The contents appear to be carefully selected to include stories that will appeal to both rusted-on fans of the short story and more casual readers. There is also not a bad story in the magazine. Kevin Brown’s ‘How to Tell Your Aunt and Uncle You Want to Marry Their Daughter’ has a McSweeney’s-style absurdist humour, but avoids venturing into twee territory through a simple but effective inversion. Karin Tidbeck’s ‘Beatrice’ a steampunk-flavoured tale about two people who fall in love with objects, also employs a narrative revelation that overturns the reader’s expectation. Ellen Van Neerven’s ‘Blueglass’ has less narrative charge, but relies on an arresting and surreal central image of a beach whose sand has turned into blue glass. In selecting stories with obvious ‘hooks’ and narrative payoff, The Canary Press resonates with broader ‘retro’ cultural tendencies (i.e. the prevalence of fixie bikes and barbershops) by returning to an older idea of story — which is to say a tale in which events unfold in unexpected and thrilling ways. Although ‘retro’ in one sense, this preference also cuts against the grain of much institutional creative writing and actually constitutes a populist gesture that might include more general (though probably still middle-class) readers.

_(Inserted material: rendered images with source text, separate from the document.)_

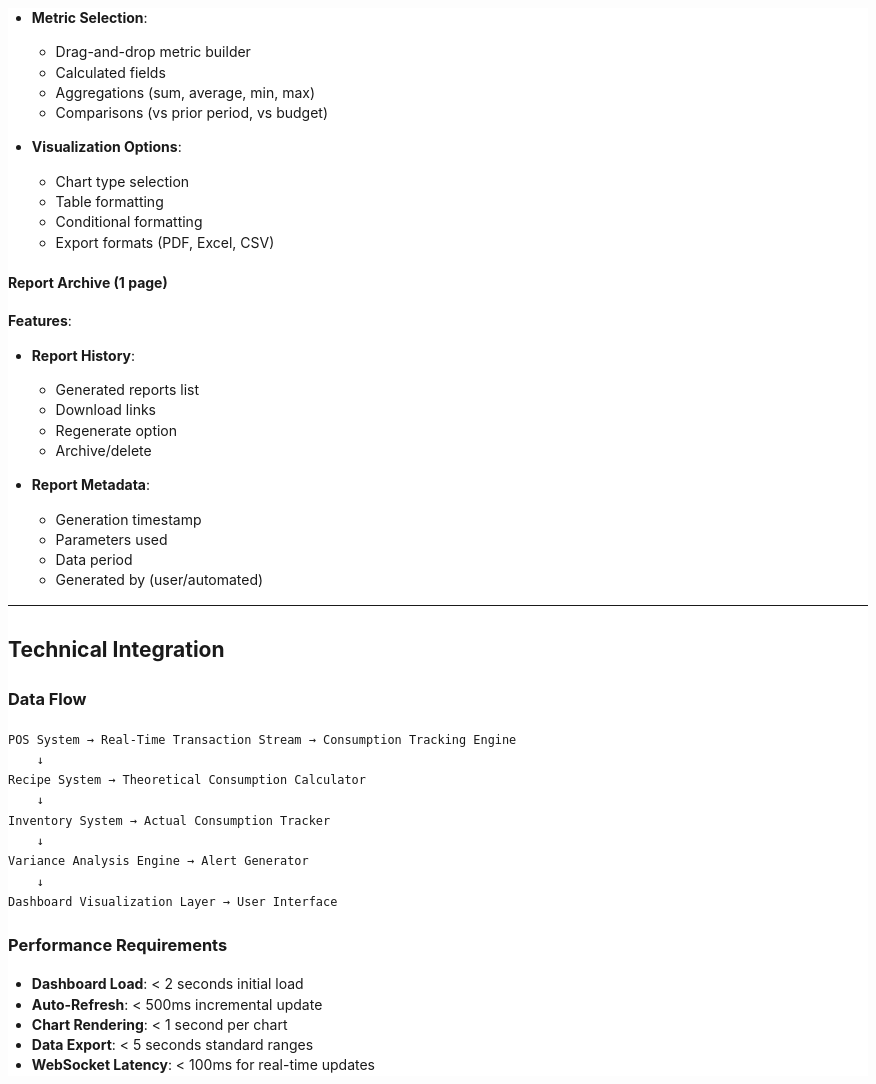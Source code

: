 - **Metric Selection**:
  - Drag-and-drop metric builder
  - Calculated fields
  - Aggregations (sum, average, min, max)
  - Comparisons (vs prior period, vs budget)

- **Visualization Options**:
  - Chart type selection
  - Table formatting
  - Conditional formatting
  - Export formats (PDF, Excel, CSV)

#### Report Archive (1 page)

**Features**:
- **Report History**:
  - Generated reports list
  - Download links
  - Regenerate option
  - Archive/delete

- **Report Metadata**:
  - Generation timestamp
  - Parameters used
  - Data period
  - Generated by (user/automated)

---

## Technical Integration

### Data Flow

```
POS System → Real-Time Transaction Stream → Consumption Tracking Engine
    ↓
Recipe System → Theoretical Consumption Calculator
    ↓
Inventory System → Actual Consumption Tracker
    ↓
Variance Analysis Engine → Alert Generator
    ↓
Dashboard Visualization Layer → User Interface
```

### Performance Requirements

- **Dashboard Load**: < 2 seconds initial load
- **Auto-Refresh**: < 500ms incremental update
- **Chart Rendering**: < 1 second per chart
- **Data Export**: < 5 seconds standard ranges
- **WebSocket Latency**: < 100ms for real-time updates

More complicated is the journal’s decision to reprint a ‘classic’ story in every issue—a gesture that pragmatically appeals to readers but also cements the magazine’s status by allowing the aura of such ‘classic’ works to illuminate the newer fictions. The current issue features one of Roald Dahl’s stories for adults, ‘Vengeance Is Mine, Inc.’, an excellent story, though I would have preferred ‘The Man from the South’ or ‘The Great Switcheroo’ to fit in with the ‘relationships’ theme of the issue. Canary Press, like Island, also seeks to assist the recuperation of another ‘lost’ Australian author by presenting Elizabeth Harrower’s previously unpublished work, ‘The North Sea’ — probably the strongest work in the issue (although once again an excerpt from Text’s forthcoming collection of Harrower’s unpublished stories).

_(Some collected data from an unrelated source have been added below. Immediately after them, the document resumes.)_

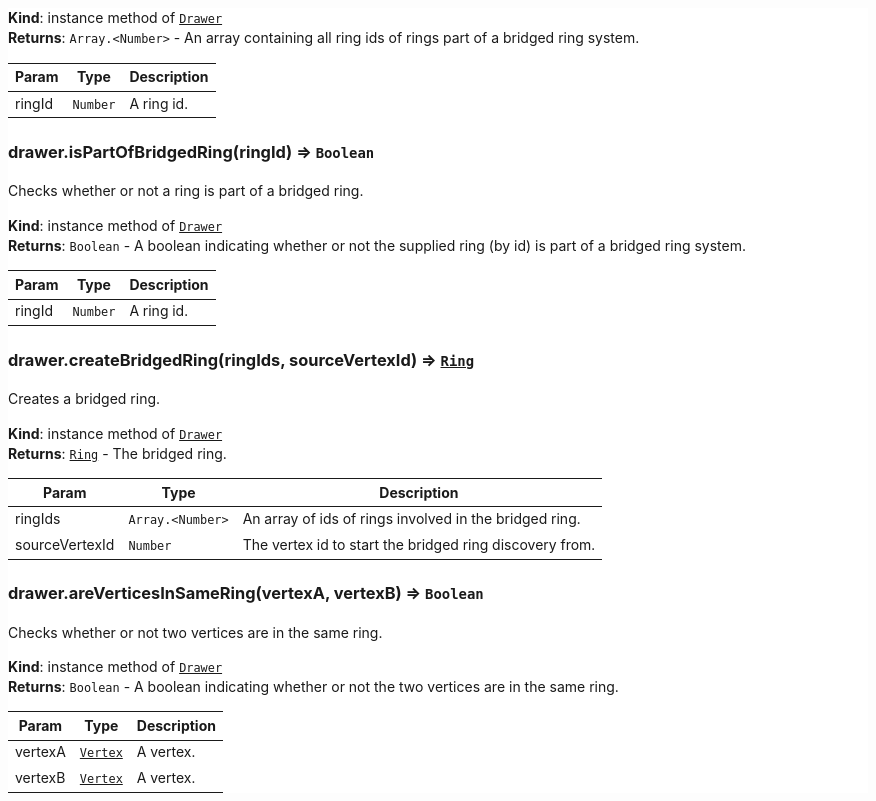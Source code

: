 **Kind**: instance method of <code>[Drawer](#Drawer)</code>  
**Returns**: <code>Array.&lt;Number&gt;</code> - An array containing all ring ids of rings part of a bridged ring system.  

| Param | Type | Description |
| --- | --- | --- |
| ringId | <code>Number</code> | A ring id. |

<a name="Drawer+isPartOfBridgedRing"></a>

### drawer.isPartOfBridgedRing(ringId) ⇒ <code>Boolean</code>
Checks whether or not a ring is part of a bridged ring.

**Kind**: instance method of <code>[Drawer](#Drawer)</code>  
**Returns**: <code>Boolean</code> - A boolean indicating whether or not the supplied ring (by id) is part of a bridged ring system.  

| Param | Type | Description |
| --- | --- | --- |
| ringId | <code>Number</code> | A ring id. |

<a name="Drawer+createBridgedRing"></a>

### drawer.createBridgedRing(ringIds, sourceVertexId) ⇒ <code>[Ring](#Ring)</code>
Creates a bridged ring.

**Kind**: instance method of <code>[Drawer](#Drawer)</code>  
**Returns**: <code>[Ring](#Ring)</code> - The bridged ring.  

| Param | Type | Description |
| --- | --- | --- |
| ringIds | <code>Array.&lt;Number&gt;</code> | An array of ids of rings involved in the bridged ring. |
| sourceVertexId | <code>Number</code> | The vertex id to start the bridged ring discovery from. |

<a name="Drawer+areVerticesInSameRing"></a>

### drawer.areVerticesInSameRing(vertexA, vertexB) ⇒ <code>Boolean</code>
Checks whether or not two vertices are in the same ring.

**Kind**: instance method of <code>[Drawer](#Drawer)</code>  
**Returns**: <code>Boolean</code> - A boolean indicating whether or not the two vertices are in the same ring.  

| Param | Type | Description |
| --- | --- | --- |
| vertexA | <code>[Vertex](#Vertex)</code> | A vertex. |
| vertexB | <code>[Vertex](#Vertex)</code> | A vertex. |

If literary magazines are an uncertain commodity, they are continuing to flourish in Australia, despite generally unfavourable commercial environments and newly uncertain federal funding structures. While most new journals will not survive, the last five years have seen even established periodicals, such as Meanjin and Island, stumble. Newer, prominent magazines, like Kill Your Darlings and The Lifted Brow, have persisted despite significant administrative changes thus far — an unusual development — but it is unclear whether or not these resilient publications will endure without external, institutional support. History would not suggest that the prospects are rosy. Although they continue to shape Australian literary culture, the fate of individual publications will always be tenuous. Aside from their fragility, the only other certainty with lit mags is this: despite their best efforts, not many people will read them.

Works Cited

Florian Cramer. ‘What is “Post-Digital”?’ A Peer-Reviewed Journal About 3.1 (2014).
Beth Driscoll, The New Literary Middlebrow: Tastemakers and Reading in the Twenty-First Century (London: Palgrave, 2014).
Phillip Edmonds. Tilting at Windmills: The Literary Magazine in Australia, 1968-2012 . University of Adelaide Press, 2015.
Henry Jenkins. Convergence Culture: Where Old and New Media Collide.  New York University Press, 2006.
Maurizio Lazzarato. ‘Immaterial Labor’. Generation Online.